Consider this scenario: in third grade, Ms. Franklin is about to begin a unit on early explorers: Columbus, Magellan, and others. In her class, she has some students who were in Mr. Washington’s second-grade class last year and some students who were in Ms. Johnson’s class. She also has a few students who moved in from other towns. As Ms. Franklin begins the unit, she asks the children to look at a globe and use their fingers to trace a route across the Atlantic Ocean from Europe to North America. The students who had Mr. Washington look blankly at her: they didn’t learn that last year. The students who had Ms. Johnson, however, eagerly point to the proper places on the globe, while two of the students who came from other towns pipe up and say, “Columbus and Magellan again? We did that last year.” When all the students in a class do share the relevant background knowledge, a classroom can begin to approach the effectiveness of a tutorial. Even when some children in a class do not have elements of the knowledge they were supposed to acquire in previous grades, the existence of a specifically defined core makes it possible for the teacher or parent to identify and fill in the gaps, thus giving all students a chance to fulfill their potential in later grades.
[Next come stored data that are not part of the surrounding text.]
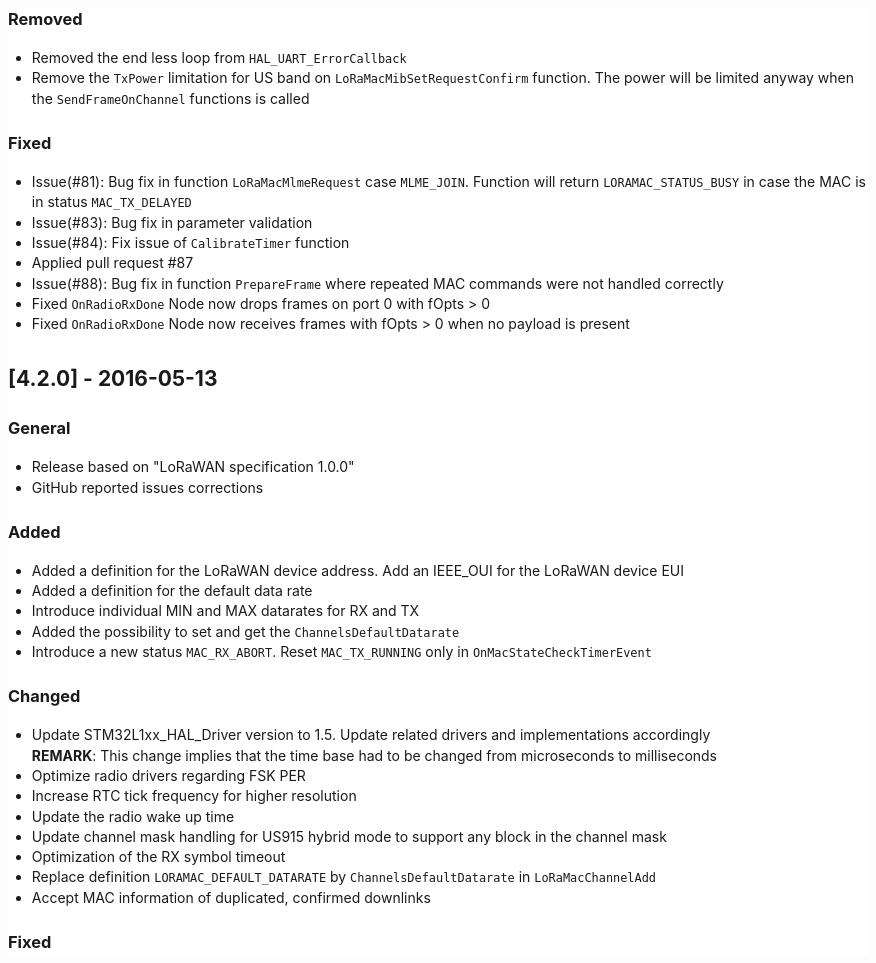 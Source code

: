 ### Removed

- Removed the end less loop from `HAL_UART_ErrorCallback`
- Remove the `TxPower` limitation for US band on `LoRaMacMibSetRequestConfirm` function. The power will be limited
  anyway when the `SendFrameOnChannel` functions is called

### Fixed

- Issue(#81): Bug fix in function `LoRaMacMlmeRequest` case `MLME_JOIN`. Function will return `LORAMAC_STATUS_BUSY` in
  case the MAC is in status `MAC_TX_DELAYED`
- Issue(#83): Bug fix in parameter validation
- Issue(#84): Fix issue of `CalibrateTimer` function
- Applied pull request #87
- Issue(#88): Bug fix in function `PrepareFrame` where repeated MAC commands were not handled correctly
- Fixed `OnRadioRxDone` Node now drops frames on port 0 with fOpts > 0
- Fixed `OnRadioRxDone` Node now receives frames with fOpts > 0 when no payload is present

## [4.2.0] - 2016-05-13

### General

- Release based on "LoRaWAN specification 1.0.0"
- GitHub reported issues corrections

### Added

- Added a definition for the LoRaWAN device address. Add an IEEE_OUI for the LoRaWAN device EUI
- Added a definition for the default data rate
- Introduce individual MIN and MAX datarates for RX and TX
- Added the possibility to set and get the `ChannelsDefaultDatarate`
- Introduce a new status `MAC_RX_ABORT`. Reset `MAC_TX_RUNNING` only in `OnMacStateCheckTimerEvent`

### Changed

- Update STM32L1xx_HAL_Driver version to 1.5. Update related drivers and implementations accordingly  
  **REMARK**: This change implies that the time base had to be changed from microseconds to milliseconds
- Optimize radio drivers regarding FSK PER
- Increase RTC tick frequency for higher resolution
- Update the radio wake up time
- Update channel mask handling for US915 hybrid mode to support any block in the channel mask
- Optimization of the RX symbol timeout
- Replace definition `LORAMAC_DEFAULT_DATARATE` by `ChannelsDefaultDatarate` in `LoRaMacChannelAdd`
- Accept MAC information of duplicated, confirmed downlinks

### Fixed
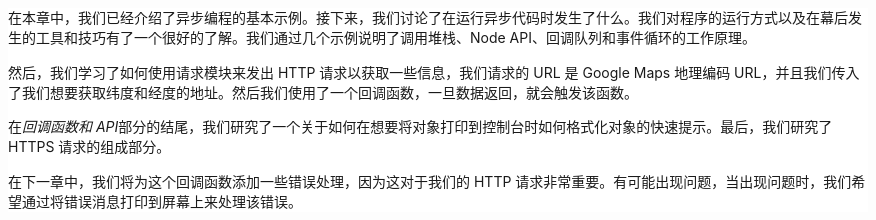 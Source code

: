 在本章中，我们已经介绍了异步编程的基本示例。接下来，我们讨论了在运行异步代码时发生了什么。我们对程序的运行方式以及在幕后发生的工具和技巧有了一个很好的了解。我们通过几个示例说明了调用堆栈、Node API、回调队列和事件循环的工作原理。

然后，我们学习了如何使用请求模块来发出 HTTP 请求以获取一些信息，我们请求的 URL 是 Google Maps 地理编码 URL，并且我们传入了我们想要获取纬度和经度的地址。然后我们使用了一个回调函数，一旦数据返回，就会触发该函数。

在*回调函数和 API*部分的结尾，我们研究了一个关于如何在想要将对象打印到控制台时如何格式化对象的快速提示。最后，我们研究了 HTTPS 请求的组成部分。

在下一章中，我们将为这个回调函数添加一些错误处理，因为这对于我们的 HTTP 请求非常重要。有可能出现问题，当出现问题时，我们希望通过将错误消息打印到屏幕上来处理该错误。
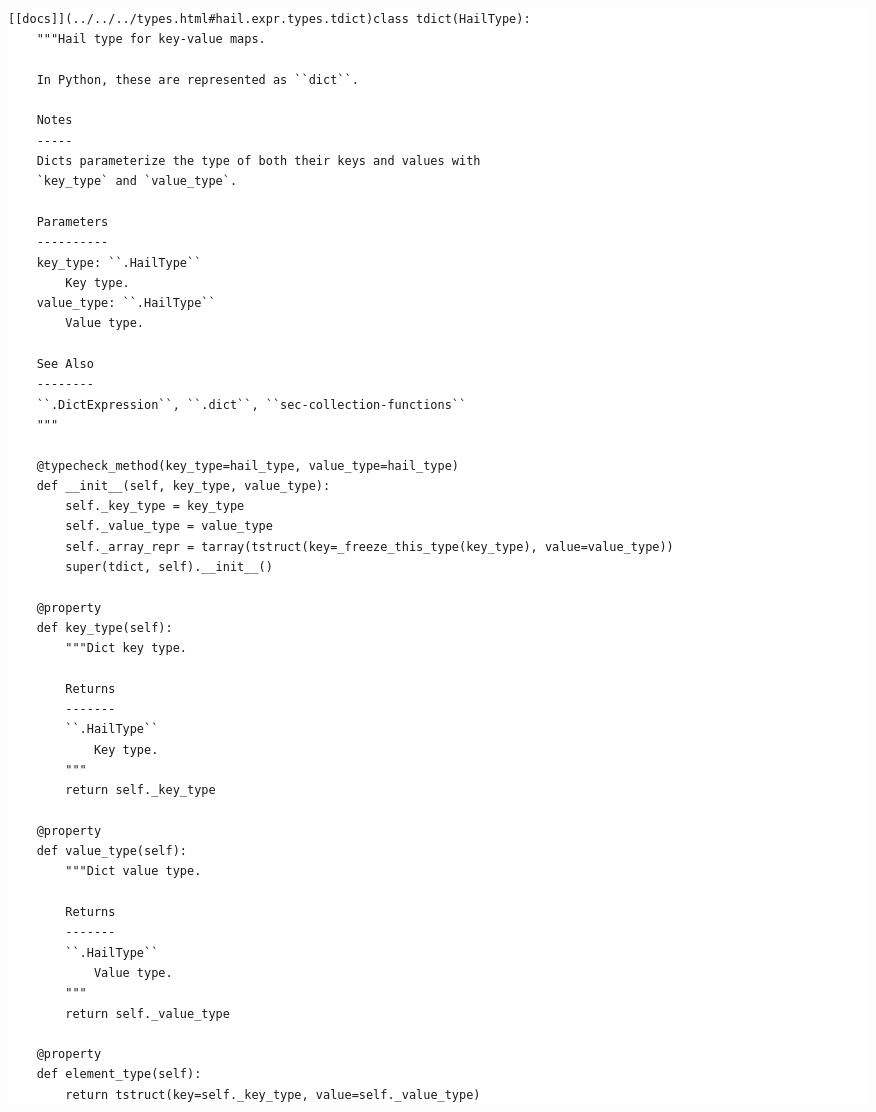     
    
    
    [[docs]](../../../types.html#hail.expr.types.tdict)class tdict(HailType):
        """Hail type for key-value maps.
    
        In Python, these are represented as ``dict``.
    
        Notes
        -----
        Dicts parameterize the type of both their keys and values with
        `key_type` and `value_type`.
    
        Parameters
        ----------
        key_type: ``.HailType``
            Key type.
        value_type: ``.HailType``
            Value type.
    
        See Also
        --------
        ``.DictExpression``, ``.dict``, ``sec-collection-functions``
        """
    
        @typecheck_method(key_type=hail_type, value_type=hail_type)
        def __init__(self, key_type, value_type):
            self._key_type = key_type
            self._value_type = value_type
            self._array_repr = tarray(tstruct(key=_freeze_this_type(key_type), value=value_type))
            super(tdict, self).__init__()
    
        @property
        def key_type(self):
            """Dict key type.
    
            Returns
            -------
            ``.HailType``
                Key type.
            """
            return self._key_type
    
        @property
        def value_type(self):
            """Dict value type.
    
            Returns
            -------
            ``.HailType``
                Value type.
            """
            return self._value_type
    
        @property
        def element_type(self):
            return tstruct(key=self._key_type, value=self._value_type)
     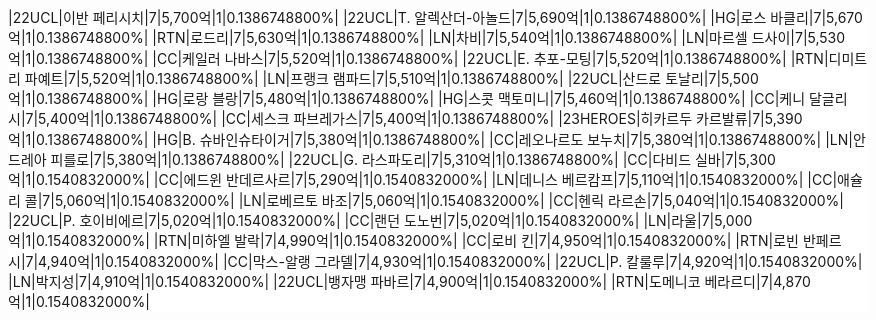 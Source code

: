 |22UCL|이반 페리시치|7|5,700억|1|0.1386748800%|
|22UCL|T. 알렉산더-아놀드|7|5,690억|1|0.1386748800%|
|HG|로스 바클리|7|5,670억|1|0.1386748800%|
|RTN|로드리|7|5,630억|1|0.1386748800%|
|LN|차비|7|5,540억|1|0.1386748800%|
|LN|마르셀 드사이|7|5,530억|1|0.1386748800%|
|CC|케일러 나바스|7|5,520억|1|0.1386748800%|
|22UCL|E. 추포-모팅|7|5,520억|1|0.1386748800%|
|RTN|디미트리 파예트|7|5,520억|1|0.1386748800%|
|LN|프랭크 램파드|7|5,510억|1|0.1386748800%|
|22UCL|산드로 토날리|7|5,500억|1|0.1386748800%|
|HG|로랑 블랑|7|5,480억|1|0.1386748800%|
|HG|스콧 맥토미니|7|5,460억|1|0.1386748800%|
|CC|케니 달글리시|7|5,400억|1|0.1386748800%|
|CC|세스크 파브레가스|7|5,400억|1|0.1386748800%|
|23HEROES|히카르두 카르발류|7|5,390억|1|0.1386748800%|
|HG|B. 슈바인슈타이거|7|5,380억|1|0.1386748800%|
|CC|레오나르도 보누치|7|5,380억|1|0.1386748800%|
|LN|안드레아 피를로|7|5,380억|1|0.1386748800%|
|22UCL|G. 라스파도리|7|5,310억|1|0.1386748800%|
|CC|다비드 실바|7|5,300억|1|0.1540832000%|
|CC|에드윈 반데르사르|7|5,290억|1|0.1540832000%|
|LN|데니스 베르캄프|7|5,110억|1|0.1540832000%|
|CC|애슐리 콜|7|5,060억|1|0.1540832000%|
|LN|로베르토 바조|7|5,060억|1|0.1540832000%|
|CC|헨릭 라르손|7|5,040억|1|0.1540832000%|
|22UCL|P. 호이비에르|7|5,020억|1|0.1540832000%|
|CC|랜던 도노번|7|5,020억|1|0.1540832000%|
|LN|라울|7|5,000억|1|0.1540832000%|
|RTN|미하엘 발락|7|4,990억|1|0.1540832000%|
|CC|로비 킨|7|4,950억|1|0.1540832000%|
|RTN|로빈 반페르시|7|4,940억|1|0.1540832000%|
|CC|막스-알랭 그라델|7|4,930억|1|0.1540832000%|
|22UCL|P. 칼룰루|7|4,920억|1|0.1540832000%|
|LN|박지성|7|4,910억|1|0.1540832000%|
|22UCL|뱅자맹 파바르|7|4,900억|1|0.1540832000%|
|RTN|도메니코 베라르디|7|4,870억|1|0.1540832000%| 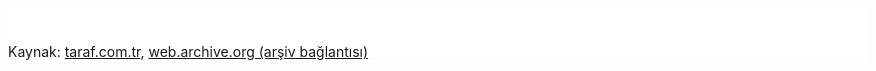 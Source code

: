 

<br/>


<div id="taraf_not">
</div>

</div>


</div>

Kaynak: [taraf.com.tr](http://taraf.com.tr:80/makale/9923.htm), [web.archive.org (arşiv bağlantısı)](http://web.archive.org/web/20100220080930/http://taraf.com.tr:80/makale/9923.htm)

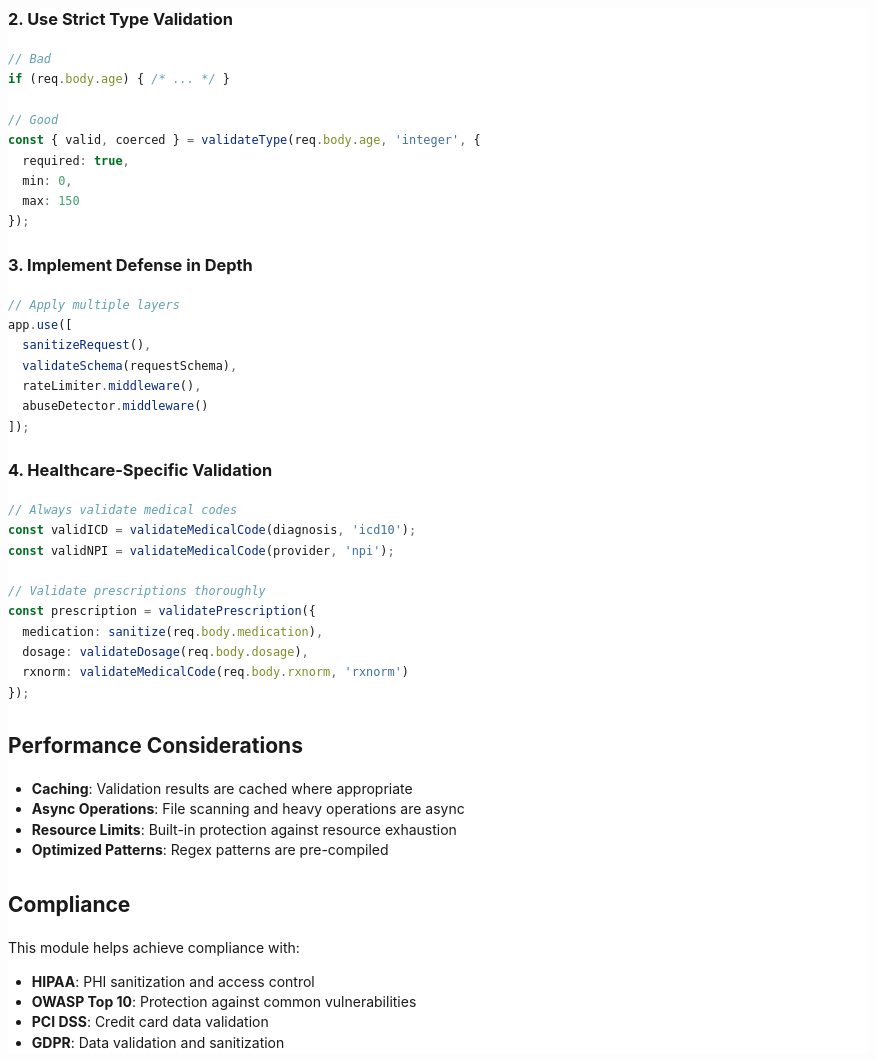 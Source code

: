 ### 2. Use Strict Type Validation
```typescript
// Bad
if (req.body.age) { /* ... */ }

// Good
const { valid, coerced } = validateType(req.body.age, 'integer', {
  required: true,
  min: 0,
  max: 150
});
```

### 3. Implement Defense in Depth
```typescript
// Apply multiple layers
app.use([
  sanitizeRequest(),
  validateSchema(requestSchema),
  rateLimiter.middleware(),
  abuseDetector.middleware()
]);
```

### 4. Healthcare-Specific Validation
```typescript
// Always validate medical codes
const validICD = validateMedicalCode(diagnosis, 'icd10');
const validNPI = validateMedicalCode(provider, 'npi');

// Validate prescriptions thoroughly
const prescription = validatePrescription({
  medication: sanitize(req.body.medication),
  dosage: validateDosage(req.body.dosage),
  rxnorm: validateMedicalCode(req.body.rxnorm, 'rxnorm')
});
```

## Performance Considerations

- **Caching**: Validation results are cached where appropriate
- **Async Operations**: File scanning and heavy operations are async
- **Resource Limits**: Built-in protection against resource exhaustion
- **Optimized Patterns**: Regex patterns are pre-compiled

## Compliance

This module helps achieve compliance with:
- **HIPAA**: PHI sanitization and access control
- **OWASP Top 10**: Protection against common vulnerabilities
- **PCI DSS**: Credit card data validation
- **GDPR**: Data validation and sanitization
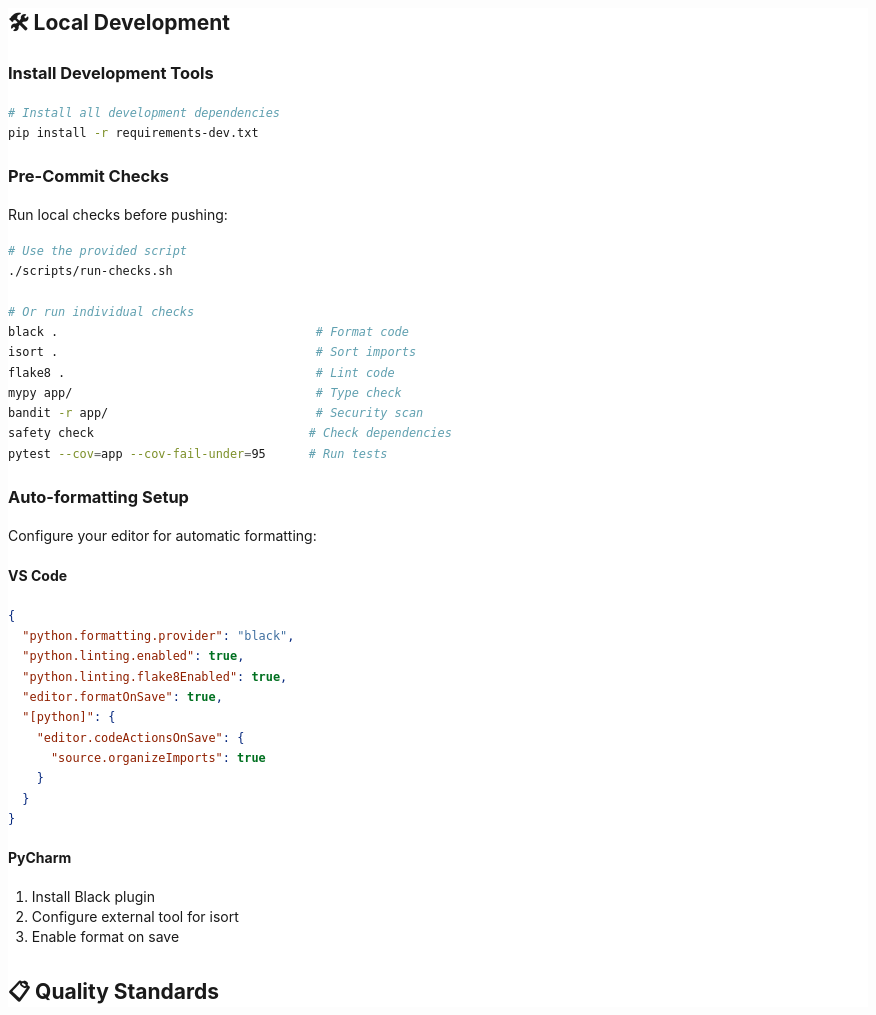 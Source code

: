 ## 🛠️ Local Development

### Install Development Tools

```bash
# Install all development dependencies
pip install -r requirements-dev.txt
```

### Pre-Commit Checks

Run local checks before pushing:

```bash
# Use the provided script
./scripts/run-checks.sh

# Or run individual checks
black .                                    # Format code
isort .                                    # Sort imports
flake8 .                                   # Lint code
mypy app/                                  # Type check
bandit -r app/                             # Security scan
safety check                              # Check dependencies
pytest --cov=app --cov-fail-under=95      # Run tests
```

### Auto-formatting Setup

Configure your editor for automatic formatting:

#### VS Code

```json
{
  "python.formatting.provider": "black",
  "python.linting.enabled": true,
  "python.linting.flake8Enabled": true,
  "editor.formatOnSave": true,
  "[python]": {
    "editor.codeActionsOnSave": {
      "source.organizeImports": true
    }
  }
}
```

#### PyCharm

1. Install Black plugin
2. Configure external tool for isort
3. Enable format on save

## 📋 Quality Standards

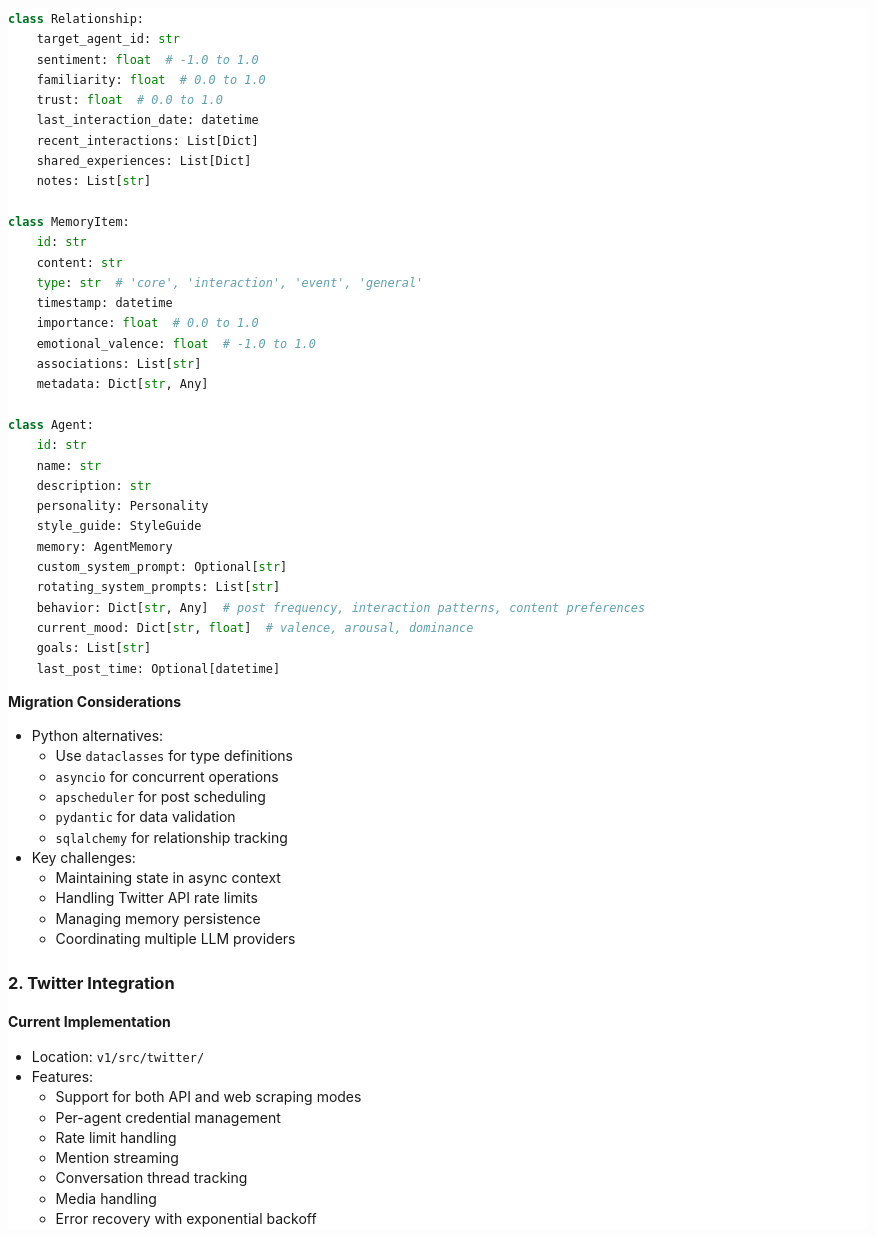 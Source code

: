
 ```python
class Relationship:
    target_agent_id: str
    sentiment: float  # -1.0 to 1.0
    familiarity: float  # 0.0 to 1.0
    trust: float  # 0.0 to 1.0
    last_interaction_date: datetime
    recent_interactions: List[Dict]
    shared_experiences: List[Dict]
    notes: List[str]

class MemoryItem:
    id: str
    content: str
    type: str  # 'core', 'interaction', 'event', 'general'
    timestamp: datetime
    importance: float  # 0.0 to 1.0
    emotional_valence: float  # -1.0 to 1.0
    associations: List[str]
    metadata: Dict[str, Any]

class Agent:
    id: str
    name: str
    description: str
    personality: Personality
    style_guide: StyleGuide
    memory: AgentMemory
    custom_system_prompt: Optional[str]
    rotating_system_prompts: List[str]
    behavior: Dict[str, Any]  # post frequency, interaction patterns, content preferences
    current_mood: Dict[str, float]  # valence, arousal, dominance
    goals: List[str]
    last_post_time: Optional[datetime]
```

**Migration Considerations**
- Python alternatives:
  - Use `dataclasses` for type definitions
  - `asyncio` for concurrent operations
  - `apscheduler` for post scheduling
  - `pydantic` for data validation
  - `sqlalchemy` for relationship tracking
- Key challenges:
  - Maintaining state in async context
  - Handling Twitter API rate limits
  - Managing memory persistence
  - Coordinating multiple LLM providers

### 2. Twitter Integration
**Current Implementation**
- Location: `v1/src/twitter/`
- Features:
  - Support for both API and web scraping modes
  - Per-agent credential management
  - Rate limit handling
  - Mention streaming
  - Conversation thread tracking
  - Media handling
  - Error recovery with exponential backoff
(2) Commonly shared knowledge makes schooling more fair and democratic. When all the children who enter a grade can be assumed to share some of the same building blocks of knowledge, and when the teacher knows exactly what those building blocks are, then all the students are empowered to learn. In our current system, children from disadvantaged backgrounds too often suffer from unmerited low expectations that translate into watered-down curricula. But if we specify the core of knowledge that all children should share, then we can guarantee equal access to that knowledge and compensate for the academic advantages some students are offered at home. In a Core Knowledge school, all children enjoy the benefits of important, challenging knowledge that will provide the foundation for successful later learning.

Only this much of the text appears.